Friday, 8 November 2013

An Open Letter to the Red-Trousered Mayor of Bristol from Istanbul

(This is an open letter I wrote several weeks ago over news that Castle Park was–again–the subject of a debate about redevelopment. Bristol papers didn't even bother replying when I sent it to them, so I'll put it up here. My reflections for Bristol & the UK at large are written in absentia from Istanbul, so they're strongly influenced by the very different attitudes to development I come across here.)

Dear George,

Good morning from Istanbul. I was one of the Lib Dem team backing Jon in the mayoral race that saw you dramatically sweep to victory. Your ascent came on the coattails of a pervading anti-politics sentiment – you offered a brighter, less political era for Bristol, donning trousers red with promise.

And although I have been abroad since, I hear and read that your mayorship is going well. As often happens, Bristol’s politics had run out of steam a bit and you seem to have set the city’s engines ablaze again. From where I sit, it looks like Bristol is back in ‘all steam ahead’ mode.

Recently I've read (often from Istanbul’s wifi-connected cafés, a development that cities like Bristol must keep up with) of some controversy regarding Castle Park. It seems that you have unveiled plans to partly develop it.

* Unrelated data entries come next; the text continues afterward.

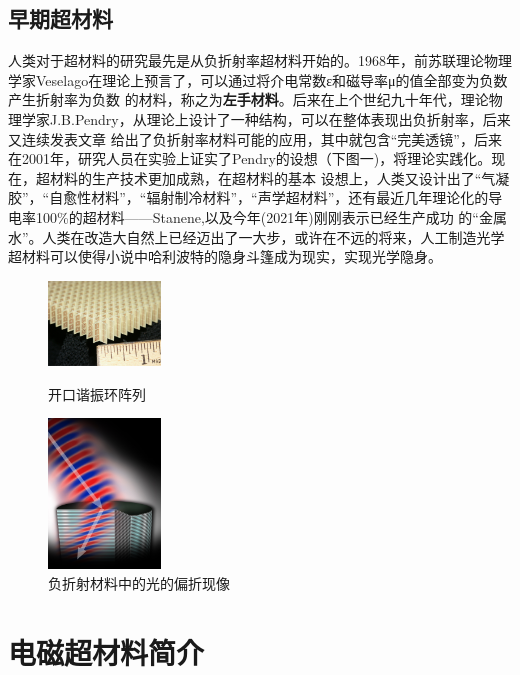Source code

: \documentclass[UTF8]{ctexart}
\begin{document}
\subsection{早期超材料}
人类对于超材料的研究最先是从负折射率超材料开始的。1968年，前苏联理论物理学家Veselago在理论上预言了，可以通过将介电常数ε和磁导率μ的值全部变为负数产生折射率为负数
的材料，称之为\textbf{左手材料}\cite{RN7}。后来在上个世纪九十年代，理论物理学家J.B.Pendry，从理论上设计了一种结构，可以在整体表现出负折射率\cite{RN19}\cite{RN21}\cite{RN22}，后来又连续发表文章
给出了负折射率材料可能的应用，其中就包含“完美透镜”\cite{lens}，后来在2001年，研究人员在实验上证实了Pendry的设想（下图一)，将理论实践化\cite{RN24}。现在，超材料的生产技术更加成熟，在超材料的基本
设想上，人类又设计出了“气凝胶”\cite{RN12}，“自愈性材料\cite{wiki2}”，“辐射制冷材料”，“声学超材料\cite{RN2}”，还有最近几年理论化的导电率100\%的超材料——Stanene\cite{RN9}\cite{wiki3},以及今年(2021年)刚刚表示已经生产成功
的“金属水”\cite{RN13}。人类在改造大自然上已经迈出了一大步，或许在不远的将来，人工制造光学超材料可以使得小说中哈利波特的隐身斗篷成为现实，实现光学隐身。

\begin{figure}[htbp]
\begin{minipage}[t]{0.5\linewidth}
\centering
\includegraphics[width=3cm]{fig1.jpg}
\caption{开口谐振环阵列}
\label{fig-1}    
\end{minipage}
\hspace{1ex}
\begin{minipage}[t]{0.5\linewidth}
\centering
\includegraphics[width=3cm]{fig2.jpg}
\caption{负折射材料中的光的偏折现像}
\label{fig-2}    
\end{minipage}
\end{figure}

\section{电磁超材料简介}
\end{document}
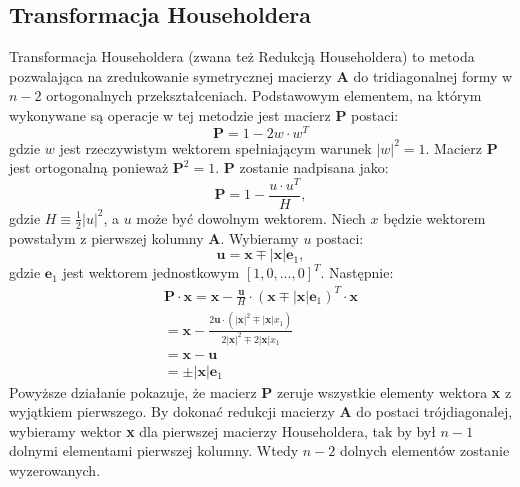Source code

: \documentclass{article}
\begin{document}
\subsection{Transformacja Householdera}
Transformacja Householdera (zwana też Redukcją Householdera) to metoda pozwalająca na zredukowanie symetrycznej macierzy \textbf{A} do tridiagonalnej formy w $n-2$ ortogonalnych przekształceniach. Podstawowym elementem, na którym wykonywane są operacje w tej metodzie jest macierz \textbf{P} postaci:
\begin{equation}
\textbf{P} = 1 - 2w \cdot w^{T}
\end{equation}
gdzie $w$ jest rzeczywistym wektorem spełniającym warunek $|w|^2 = 1$. Macierz \textbf{P} jest ortogonalną ponieważ $\textbf{P}^2 = 1$.
\textbf{P} zostanie nadpisana jako:
\begin{equation}
\textbf{P} = 1 - \frac{u \cdot u^T}{H},
\end{equation}
gdzie $H \equiv \frac{1}{2} |u|^2 $, a $u$ może być dowolnym wektorem. Niech $x$ będzie wektorem powstałym z pierwszej kolumny \textbf{A}. Wybieramy $u$ postaci:
\begin{equation}
\textbf{u} = \textbf {x} \mp | \textbf{x} | \textbf{e}_1 ,
\end{equation}
gdzie $\textbf{e}_1$ jest wektorem jednostkowym $[1, 0 , . . .  ,0]^T$.  Następnie:
\begin{equation}
\begin{array}{c}
\textbf{P} \cdot \textbf{x} = \textbf{x} - \frac{\textbf{u}}{H} \cdot (\textbf{x} \mp |\textbf{x}|\textbf{e}_1)^T \cdot \textbf{x} \\
= \textbf{x} - \frac{2\textbf{u} \cdot (| \textbf{x}|^2 \mp | \textbf{x}| x_1)}{2| \textbf{x}|^2 \mp 2| \textbf{x}| x_1} \\
= \textbf{x} - \textbf{u} \\
= \pm |\textbf{x}| \textbf{e}_1
\end{array}
\end{equation}
Powyższe działanie pokazuje, że macierz \textbf{P} zeruje wszystkie elementy wektora \textbf{x} z wyjątkiem pierwszego. By dokonać redukcji macierzy \textbf{A} do postaci trójdiagonalej, wybieramy wektor \textbf{x} dla pierwszej macierzy Householdera, tak by był $n - 1$ dolnymi elementami pierwszej kolumny. Wtedy $n - 2$ dolnych elementów zostanie wyzerowanych.
\end{document}
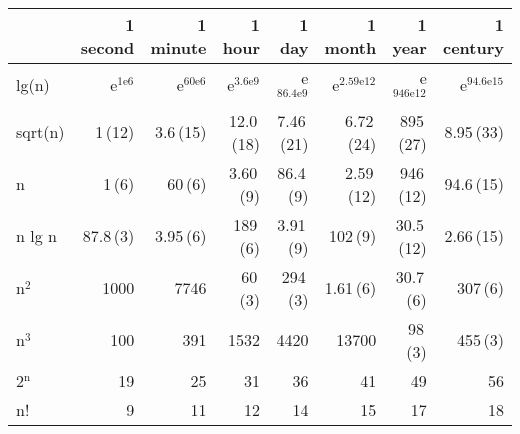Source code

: \documentclass[11pt]{article}
\begin{document}
\begin{center}
\begin{tabular}{lrrrrrrr}
 & 1 second & 1 minute & 1 hour & 1 day & 1 month & 1 year & 1 century\\
\hline
lg(n) & e$^{\text{1e6}}$ & e$^{\text{60e6}}$ & e$^{\text{3.6e9}}$ & e$^{\text{86.4e9}}$ & e$^{\text{2.59e12}}$ & e$^{\text{946e12}}$ & e$^{\text{94.6e15}}$\\
sqrt(n) & 1\,(12) & 3.6\,(15) & 12.0\,(18) & 7.46\,(21) & 6.72\,(24) & 895\,(27) & 8.95\,(33)\\
n & 1\,(6) & 60\,(6) & 3.60\,(9) & 86.4\,(9) & 2.59\,(12) & 946\,(12) & 94.6\,(15)\\
n lg n & 87.8\,(3) & 3.95\,(6) & 189\,(6) & 3.91\,(9) & 102\,(9) & 30.5\,(12) & 2.66\,(15)\\
n$^{\text{2}}$ & 1000 & 7746 & 60\,(3) & 294\,(3) & 1.61\,(6) & 30.7\,(6) & 307\,(6)\\
n$^{\text{3}}$ & 100 & 391 & 1532 & 4420 & 13700 & 98\,(3) & 455\,(3)\\
2$^{\text{n}}$ & 19 & 25 & 31 & 36 & 41 & 49 & 56\\
n! & 9 & 11 & 12 & 14 & 15 & 17 & 18\\
\end{tabular}
\end{center}
\end{document}
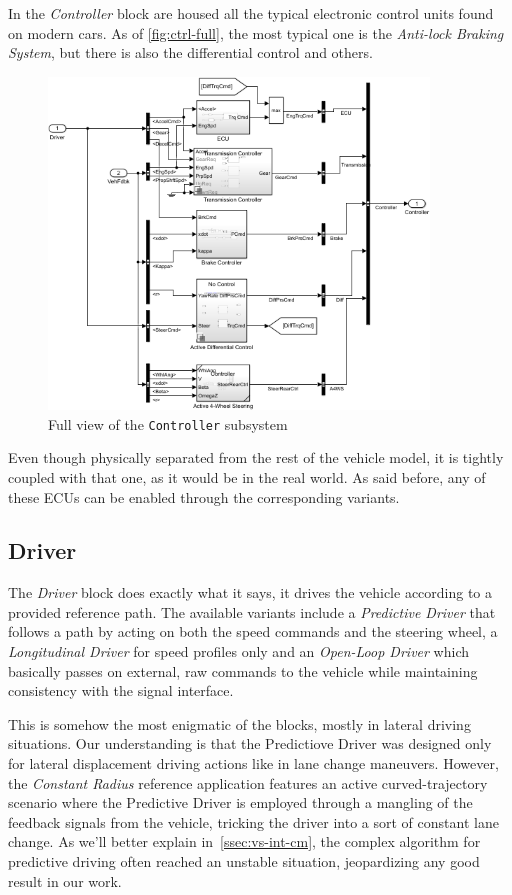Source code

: 		In the \emph{Controller} block are housed all the typical electronic control units found on modern cars. As of \vref{fig:ctrl-full}, the most typical one is the
		\emph{Anti-lock Braking System}, but there is also the differential control and others.
		\begin{figure}[hbt]
			\centering
			\includegraphics[width=0.9\textwidth]{Images/Simulator/ctrl-full}
			\caption{Full view of the \lstinline{Controller} subsystem}
			\label{fig:ctrl-full}
		\end{figure}

		Even though physically separated from the rest of the vehicle model, it is tightly coupled with that one, as it would be in the real world. As said before, any of these ECUs
		can be enabled through the corresponding variants.

		\subsection{Driver}
		\label{ssec:vs-env-drv}

		The \emph{Driver} block does exactly what it says, it drives the vehicle according to a provided reference path.
		The available variants include a \emph{Predictive Driver} that follows a path by acting on both the speed commands and the steering wheel,
		a \emph{Longitudinal Driver} for speed profiles only and an \emph{Open-Loop Driver} which basically passes on external, raw commands to the vehicle
		while maintaining consistency with the signal interface.

		This is somehow the most enigmatic of the blocks, mostly in lateral driving situations. Our understanding is that the Predictiove Driver was designed only for
		lateral displacement driving actions like in lane change maneuvers. However, the \emph{Constant Radius} reference application features an active curved-trajectory
		scenario where the Predictive Driver is employed through a mangling of the feedback signals from the vehicle, tricking the driver into a sort of constant lane change. As
		we'll better explain in~\vref{ssec:vs-int-cm}, the complex algorithm for predictive driving often reached an unstable situation, jeopardizing any good result in our work.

Some people, predictably, are outraged.

But – shouldn’t I say redevelop it?

Because, of course, anyone who wants to understand Bristol would do well to ask their grandparents—or google—how Castle Park looked before the Second World War saw it bombed it to rubble.

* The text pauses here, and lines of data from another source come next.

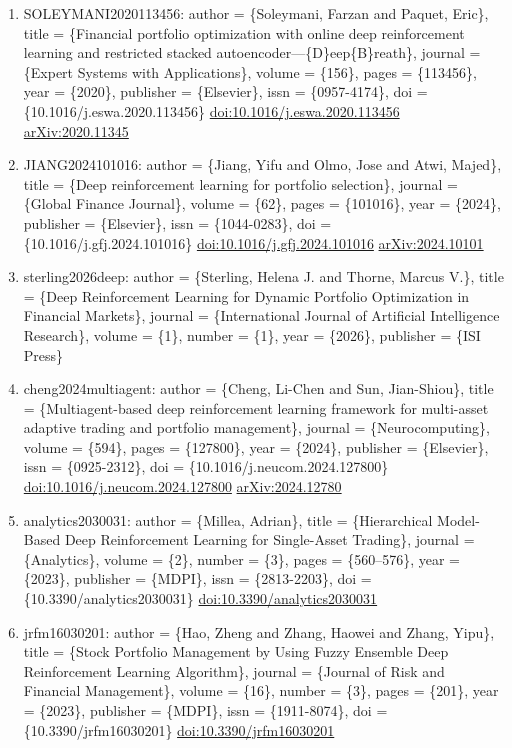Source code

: \documentclass[11pt]{article}
\begin{document}
\begin{enumerate}[leftmargin=*]
  \item SOLEYMANI2020113456: author = \{Soleymani, Farzan and Paquet, Eric\}, title = \{Financial portfolio optimization with online deep reinforcement learning and restricted stacked autoencoder---\{D\}eep\{B\}reath\}, journal = \{Expert Systems with Applications\}, volume = \{156\}, pages = \{113456\}, year = \{2020\}, publisher = \{Elsevier\}, issn = \{0957-4174\}, doi = \{10.1016/j.eswa.2020.113456\} \href{https://doi.org/10.1016/j.eswa.2020.113456}{doi:10.1016/j.eswa.2020.113456} \href{https://arxiv.org/abs/2020.11345}{arXiv:2020.11345}
  \item JIANG2024101016: author = \{Jiang, Yifu and Olmo, Jose and Atwi, Majed\}, title = \{Deep reinforcement learning for portfolio selection\}, journal = \{Global Finance Journal\}, volume = \{62\}, pages = \{101016\}, year = \{2024\}, publisher = \{Elsevier\}, issn = \{1044-0283\}, doi = \{10.1016/j.gfj.2024.101016\} \href{https://doi.org/10.1016/j.gfj.2024.101016}{doi:10.1016/j.gfj.2024.101016} \href{https://arxiv.org/abs/2024.10101}{arXiv:2024.10101}
  \item sterling2026deep: author = \{Sterling, Helena J. and Thorne, Marcus V.\}, title = \{Deep Reinforcement Learning for Dynamic Portfolio Optimization in Financial Markets\}, journal = \{International Journal of Artificial Intelligence Research\}, volume = \{1\}, number = \{1\}, year = \{2026\}, publisher = \{ISI Press\}
  \item cheng2024multiagent: author = \{Cheng, Li-Chen and Sun, Jian-Shiou\}, title = \{Multiagent-based deep reinforcement learning framework for multi-asset adaptive trading and portfolio management\}, journal = \{Neurocomputing\}, volume = \{594\}, pages = \{127800\}, year = \{2024\}, publisher = \{Elsevier\}, issn = \{0925-2312\}, doi = \{10.1016/j.neucom.2024.127800\} \href{https://doi.org/10.1016/j.neucom.2024.127800}{doi:10.1016/j.neucom.2024.127800} \href{https://arxiv.org/abs/2024.12780}{arXiv:2024.12780}
  \item analytics2030031: author = \{Millea, Adrian\}, title = \{Hierarchical Model-Based Deep Reinforcement Learning for Single-Asset Trading\}, journal = \{Analytics\}, volume = \{2\}, number = \{3\}, pages = \{560--576\}, year = \{2023\}, publisher = \{MDPI\}, issn = \{2813-2203\}, doi = \{10.3390/analytics2030031\} \href{https://doi.org/10.3390/analytics2030031}{doi:10.3390/analytics2030031}
  \item jrfm16030201: author = \{Hao, Zheng and Zhang, Haowei and Zhang, Yipu\}, title = \{Stock Portfolio Management by Using Fuzzy Ensemble Deep Reinforcement Learning Algorithm\}, journal = \{Journal of Risk and Financial Management\}, volume = \{16\}, number = \{3\}, pages = \{201\}, year = \{2023\}, publisher = \{MDPI\}, issn = \{1911-8074\}, doi = \{10.3390/jrfm16030201\} \href{https://doi.org/10.3390/jrfm16030201}{doi:10.3390/jrfm16030201}

\end{enumerate}
\end{document}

Before then it was the beating heart of the city: a lively hub of shops and pubs clustered around the arrestingly beautiful Wine Street and Castle Street. The lovely streets and thriving community were torn apart by war – and when the debris was cleared and grass grew, Bristolians had the stoicism and good humour to call it a park.

I am all for rebuilding what was destroyed there. A Chinese consortium wants to reconstruct the old Crystal Palace in London – and we should thank them for having the boldness to propose it. Why didn’t the Brits? Where has our boldness gone?

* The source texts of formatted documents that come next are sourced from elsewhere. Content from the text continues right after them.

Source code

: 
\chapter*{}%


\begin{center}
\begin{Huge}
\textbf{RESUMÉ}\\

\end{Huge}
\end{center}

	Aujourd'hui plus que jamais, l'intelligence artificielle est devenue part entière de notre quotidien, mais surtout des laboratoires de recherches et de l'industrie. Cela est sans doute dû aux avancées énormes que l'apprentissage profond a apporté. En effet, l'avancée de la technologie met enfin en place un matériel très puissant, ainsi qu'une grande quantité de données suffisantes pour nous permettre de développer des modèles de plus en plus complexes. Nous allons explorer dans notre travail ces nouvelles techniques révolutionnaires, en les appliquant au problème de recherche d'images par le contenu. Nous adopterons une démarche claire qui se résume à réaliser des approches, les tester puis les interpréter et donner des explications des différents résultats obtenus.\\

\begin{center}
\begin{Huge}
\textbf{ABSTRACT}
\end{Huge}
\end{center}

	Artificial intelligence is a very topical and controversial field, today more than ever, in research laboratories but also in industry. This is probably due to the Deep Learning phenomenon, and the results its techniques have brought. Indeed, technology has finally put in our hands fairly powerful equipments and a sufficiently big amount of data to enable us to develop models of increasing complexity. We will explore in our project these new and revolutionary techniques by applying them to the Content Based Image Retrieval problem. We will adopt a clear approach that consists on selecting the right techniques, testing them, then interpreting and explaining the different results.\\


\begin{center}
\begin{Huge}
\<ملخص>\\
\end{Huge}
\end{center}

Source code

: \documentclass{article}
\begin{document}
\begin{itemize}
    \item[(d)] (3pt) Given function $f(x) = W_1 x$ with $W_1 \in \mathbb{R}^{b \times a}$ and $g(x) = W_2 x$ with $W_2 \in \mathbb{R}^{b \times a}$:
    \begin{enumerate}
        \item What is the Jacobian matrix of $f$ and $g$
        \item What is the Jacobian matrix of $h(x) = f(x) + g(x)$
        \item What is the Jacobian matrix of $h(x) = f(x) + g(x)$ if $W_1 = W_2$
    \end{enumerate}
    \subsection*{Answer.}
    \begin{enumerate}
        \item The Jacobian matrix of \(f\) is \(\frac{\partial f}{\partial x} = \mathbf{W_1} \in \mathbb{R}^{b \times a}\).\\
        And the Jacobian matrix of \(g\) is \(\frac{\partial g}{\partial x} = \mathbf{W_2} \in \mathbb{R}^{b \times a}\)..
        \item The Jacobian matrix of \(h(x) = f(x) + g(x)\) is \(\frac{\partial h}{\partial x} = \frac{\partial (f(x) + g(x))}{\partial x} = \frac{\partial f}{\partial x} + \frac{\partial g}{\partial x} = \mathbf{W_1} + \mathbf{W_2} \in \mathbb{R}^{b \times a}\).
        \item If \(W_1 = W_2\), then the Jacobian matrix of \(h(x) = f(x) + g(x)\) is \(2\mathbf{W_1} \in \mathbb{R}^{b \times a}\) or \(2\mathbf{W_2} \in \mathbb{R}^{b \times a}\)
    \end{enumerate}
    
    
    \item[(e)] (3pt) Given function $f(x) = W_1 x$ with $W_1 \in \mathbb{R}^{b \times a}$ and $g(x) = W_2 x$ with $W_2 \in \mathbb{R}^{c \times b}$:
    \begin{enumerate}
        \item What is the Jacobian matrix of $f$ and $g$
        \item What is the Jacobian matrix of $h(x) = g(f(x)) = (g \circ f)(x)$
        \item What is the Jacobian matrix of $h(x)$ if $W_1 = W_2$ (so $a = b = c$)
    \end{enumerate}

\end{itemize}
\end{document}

Out here, Turks show off their heritage with pride. They build skyscrapers in some places and continue the architecture they have been refining for centuries in others. They have built a metro from scratch in a city hillier than ours, in the time it has taken for Bristol’s politicians to debate, re-debate and finally declare too difficult a far smaller underground system here.

(Is the country that invented underground rail fated from now on just to watch in awe as other parts of the world follow in its footsteps? Are we such an unprodigal progeny?)

So to Castle Park. Many against it worry that Bristol would be losing a park – in fact it would be regaining a city centre. We seem to have refused ourselves permission to rebuild, as our German neighbours have rebuilt Dresden’s lovely Frauenkirche, any of this old heart of Bristol. All must be new, all must be different, all must be ‘modern’.

But Britain is not just modern. It is old as well as new – famous and admired out here in Turkey for its living traditions and its individuality. Are we sure we want to declare that individuality dead, commit it to museum exhibits and eulogies, insist that everything must henceforth be rootless, postmodern and glass-clad?

And let’s not forget that our two most famous landmarks – Big Ben and Tower Bridge – are both revivalist buildings. If they were proposed today, would we turn them down for being ‘backward looking’ and ‘old fashioned’?

I often feel that old Castle Street and Wine Street would have been the missing piece of the puzzle of Bristol – a meeting point for the many different Bristols around it. It would be lovely to see that area built up again with some of the beauty of its past. It would give Bristolians a focal point again.

You are the independent-minded mayor of a vibrant, colourful old treasure of a city. Just the sort of mayor and just the sort of city, should they exist at all, that might be inclined to do things differently. 

If a treasure loses a jewel, should its maker declare themselves retired and resign themselves to wearing the thing with a sad hole where the brightest gem should be – or should they take out their tools again and get back to work?